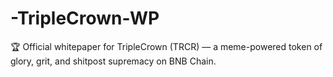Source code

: # -TripleCrown-WP
 🏆 Official whitepaper for TripleCrown (TRCR) — a meme-powered token of glory, grit, and shitpost supremacy on BNB Chain.
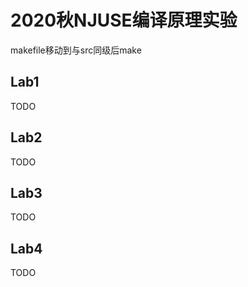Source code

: # 2020秋NJUSE编译原理实验

makefile移动到与src同级后make

## Lab1

TODO

## Lab2

TODO

## Lab3

TODO

## Lab4

TODO

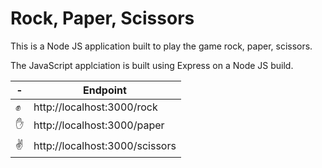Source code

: # Rock, Paper, Scissors

This is a Node JS application built to play the game rock, paper, scissors. 

The JavaScript applciation is built using Express on a Node JS build. 

|-| Endpoint | 
|-|-|
|✊|http://localhost:3000/rock|
|✋|http://localhost:3000/paper|
|✌️|http://localhost:3000/scissors|
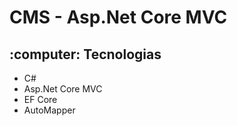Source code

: <h1>CMS - Asp.Net Core MVC</h1>

<h2>:computer: Tecnologias</h2>
<ul>
    <li>C#</li>
    <li>Asp.Net Core MVC</li>
    <li>EF Core</li>
    <li>AutoMapper</li>
</ul>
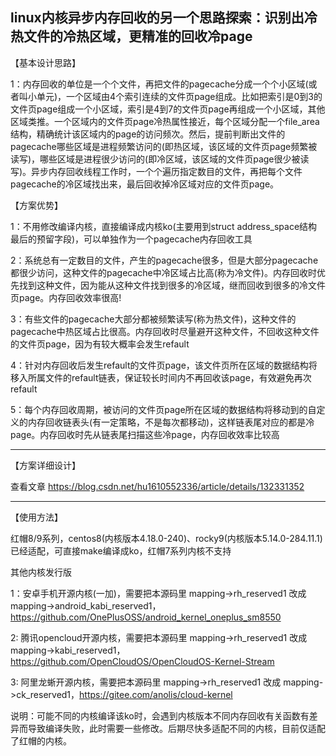 linux内核异步内存回收的另一个思路探索：识别出冷热文件的冷热区域，更精准的回收冷page
-------------------------------------

【基本设计思路】

1：内存回收的单位是一个个文件，再把文件的pagecache分成一个个小区域(或者叫小单元)，一个区域由4个索引连续的文件页page组成。比如把索引是0到3的文件页page组成一个小区域，索引是4到7的文件页page再组成一个小区域，其他区域类推。一个区域内的文件页page冷热属性接近，每个区域分配一个file_area结构，精确统计该区域内的page的访问频次。然后，提前判断出文件的pagecache哪些区域是进程频繁访问的(即热区域，该区域的文件页page频繁被读写)，哪些区域是进程很少访问的(即冷区域，该区域的文件页page很少被读写)。异步内存回收线程工作时，一个个遍历指定数目的文件，再把每个文件pagecache的冷区域找出来，最后回收掉冷区域对应的文件页page。

【方案优势】

1：不用修改编译内核，直接编译成内核ko(主要用到struct address_space结构最后的预留字段)，可以单独作为一个pagecache内存回收工具

2：系统总有一定数目的文件，产生的pagecache很多，但是大部分pagecache都很少访问，这种文件的pagecache中冷区域占比高(称为冷文件)。内存回收时优先找到这种文件，因为能从这种文件找到很多的冷区域，继而回收到很多的冷文件页page。内存回收效率很高!

3：有些文件的pagecache大部分都被频繁读写(称为热文件)，这种文件的pagecache中热区域占比很高。内存回收时尽量避开这种文件，不回收这种文件的文件页page，因为有较大概率会发生refault

4：针对内存回收后发生refault的文件页page，该文件页所在区域的数据结构将移入所属文件的refault链表，保证较长时间内不再回收该page，有效避免再次refault

5：每个内存回收周期，被访问的文件页page所在区域的数据结构将移动到的自定义的内存回收链表头(有一定策略，不是每次都移动)，这样链表尾对应的都是冷page。内存回收时先从链表尾扫描这些冷page，内存回收效率比较高



-------------------------------------
【方案详细设计】

查看文章 https://blog.csdn.net/hu1610552336/article/details/132331352

-------------------------------------
【使用方法】

红帽8/9系列，centos8(内核版本4.18.0-240)、rocky9(内核版本5.14.0-284.11.1)已经适配，可直接make编译成ko，红帽7系列内核不支持

其他内核发行版

1：安卓手机开源内核(一加)，需要把本源码里 mapping->rh_reserved1 改成 mapping->android_kabi_reserved1，https://github.com/OnePlusOSS/android_kernel_oneplus_sm8550

2: 腾讯opencloud开源内核，需要把本源码里 mapping->rh_reserved1 改成 mapping->kabi_reserved1，https://github.com/OpenCloudOS/OpenCloudOS-Kernel-Stream

3: 阿里龙蜥开源内核，需要把本源码里 mapping->rh_reserved1 改成 mapping->ck_reserved1，https://gitee.com/anolis/cloud-kernel


说明：可能不同的内核编译该ko时，会遇到内核版本不同内存回收有关函数有差异而导致编译失败，此时需要一些修改。后期尽快多适配不同的内核，目前仅适配了红帽的内核。
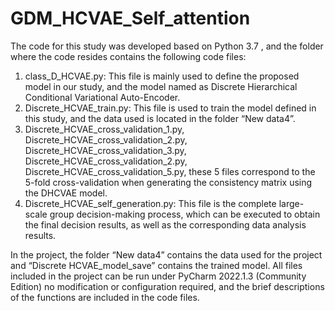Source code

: # GDM_HCVAE_Self_attention
The code for this study was developed based on Python 3.7 , and the folder where the code resides contains the following code files: 
1)	class_D_HCVAE.py:  This file is mainly used to define the proposed model in our study, and the model named as Discrete Hierarchical Conditional Variational Auto-Encoder.
2)	Discrete_HCVAE_train.py: This file is used to train the model defined in this study, and the data used is located in the folder “New data4”.
3)	Discrete_HCVAE_cross_validation_1.py, 
Discrete_HCVAE_cross_validation_2.py, Discrete_HCVAE_cross_validation_3.py, Discrete_HCVAE_cross_validation_2.py, Discrete_HCVAE_cross_validation_5.py, these 5 files correspond to the 5-fold cross-validation when generating the consistency matrix using the DHCVAE model. 
4)	Discrete_HCVAE_self_generation.py: This file is the complete large-scale group decision-making process, which can be executed to obtain the final decision results, as well as the corresponding data analysis results.

In the project, the folder “New data4” contains the data used for the project and “Discrete HCVAE_model_save” contains the trained model. All files included in the project can be run under PyCharm 2022.1.3 (Community Edition) no modification or configuration required,  and the brief descriptions of the functions are included in the code files.  
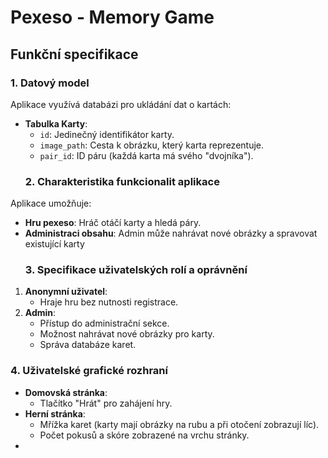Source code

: # Pexeso - Memory Game

## Funkční specifikace

### 1. Datový model
Aplikace využívá databázi pro ukládání dat o kartách:
- **Tabulka Karty**:
  - `id`: Jedinečný identifikátor karty.
  - `image_path`: Cesta k obrázku, který karta reprezentuje.
  - `pair_id`: ID páru (každá karta má svého "dvojníka").
  ### 2. Charakteristika funkcionalit aplikace
Aplikace umožňuje:
- **Hru pexeso**: Hráč otáčí karty a hledá páry.
- **Administraci obsahu**: Admin může nahrávat nové obrázky a spravovat existující karty
  ### 3. Specifikace uživatelských rolí a oprávnění
1. **Anonymní uživatel**:
   - Hraje hru bez nutnosti registrace.
2. **Admin**:
   - Přístup do administrační sekce.
   - Možnost nahrávat nové obrázky pro karty.
   - Správa databáze karet.
### 4. Uživatelské grafické rozhraní
- **Domovská stránka**:
  - Tlačítko "Hrát" pro zahájení hry.
- **Herní stránka**:
  - Mřížka karet (karty mají obrázky na rubu a při otočení zobrazují líc).
  - Počet pokusů a skóre zobrazené na vrchu stránky.
- 
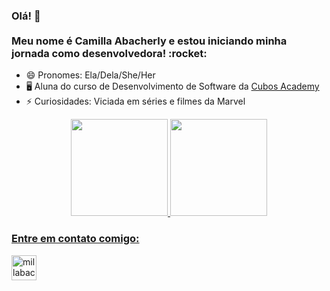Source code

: <div text_color="800808">
<h3> 
  Olá! 👋 
  <br><br> 
  Meu nome é Camilla Abacherly e estou iniciando minha jornada como desenvolvedora! :rocket: </p> </h2>
  
</div>

- 😄 Pronomes: Ela/Dela/She/Her
- 🖥️ Aluna do curso de Desenvolvimento de Software da [Cubos Academy](https://cubos.academy/ "Cubos Academy") 
- ⚡ Curiosidades: Viciada em séries e filmes da Marvel
  
<div align="center">
  <a href="https://github.com/millabacherly">
  <img height="155em" src="https://github-readme-stats.vercel.app/api?username=millabacherly&show_icons=true&theme=radical&include_all_commits=true&count_private=true"/>
  <img height="155em" src="https://github-readme-stats.vercel.app/api/top-langs/?username=millabacherly&layout=compact&langs_count=7&theme=radical"/>
</div>

 
 <h3 align="left">Entre em contato comigo:</h3>
  <p align="left">
   <a href="https://www.linkedin.com/in/camilla-abacherly-barboza/" target="blank"><img align="center" src="https://cdn-icons-png.flaticon.com/512/174/174857.png" alt="millabacherly" height="40" width="40" /></a>
</p>
 



<!--
**millabacherly/millabacherly** is a ✨ _special_ ✨ repository because its `README.md` (this file) appears on your GitHub profile.

Here are some ideas to get you started:

- 🔭 I’m currently working on ...
- 🌱 I’m currently learning ...
- 👯 I’m looking to collaborate on ...
- 🤔 I’m looking for help with ...
- 💬 Ask me about ...
- 📫 How to reach me: ...
- 😄 Pronouns: ...
- ⚡ Fun fact: ...
-->
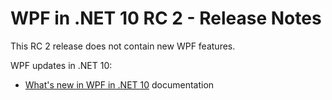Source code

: # WPF in .NET 10 RC 2 - Release Notes

This RC 2 release does not contain new WPF features.

WPF updates in .NET 10:

- [What's new in WPF in .NET 10](https://learn.microsoft.com/dotnet/desktop/wpf/whats-new/net100) documentation
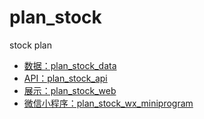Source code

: # plan_stock
stock plan 
* [数据：plan_stock_data](https://github.com/lianghongle/plan_stock_data)
* [API：plan_stock_api](https://github.com/lianghongle/plan_stock_api)
* [展示：plan_stock_web](https://github.com/lianghongle/plan_stock_web)
* [微信小程序：plan_stock_wx_miniprogram](https://github.com/lianghongle/plan_stock_wx_miniprogram)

Task details
Show all lines in the entries above where the string "stats" appears.

Result of this exercise
  <img height="155em" src="https://github-readme-stats.vercel.app/api?username=millabacherly&show_icons=true&theme=radical&include_all_commits=true&count_private=true"/>
  <img height="155em" src="https://github-readme-stats.vercel.app/api/top-langs/?username=millabacherly&layout=compact&langs_count=7&theme=radical"/>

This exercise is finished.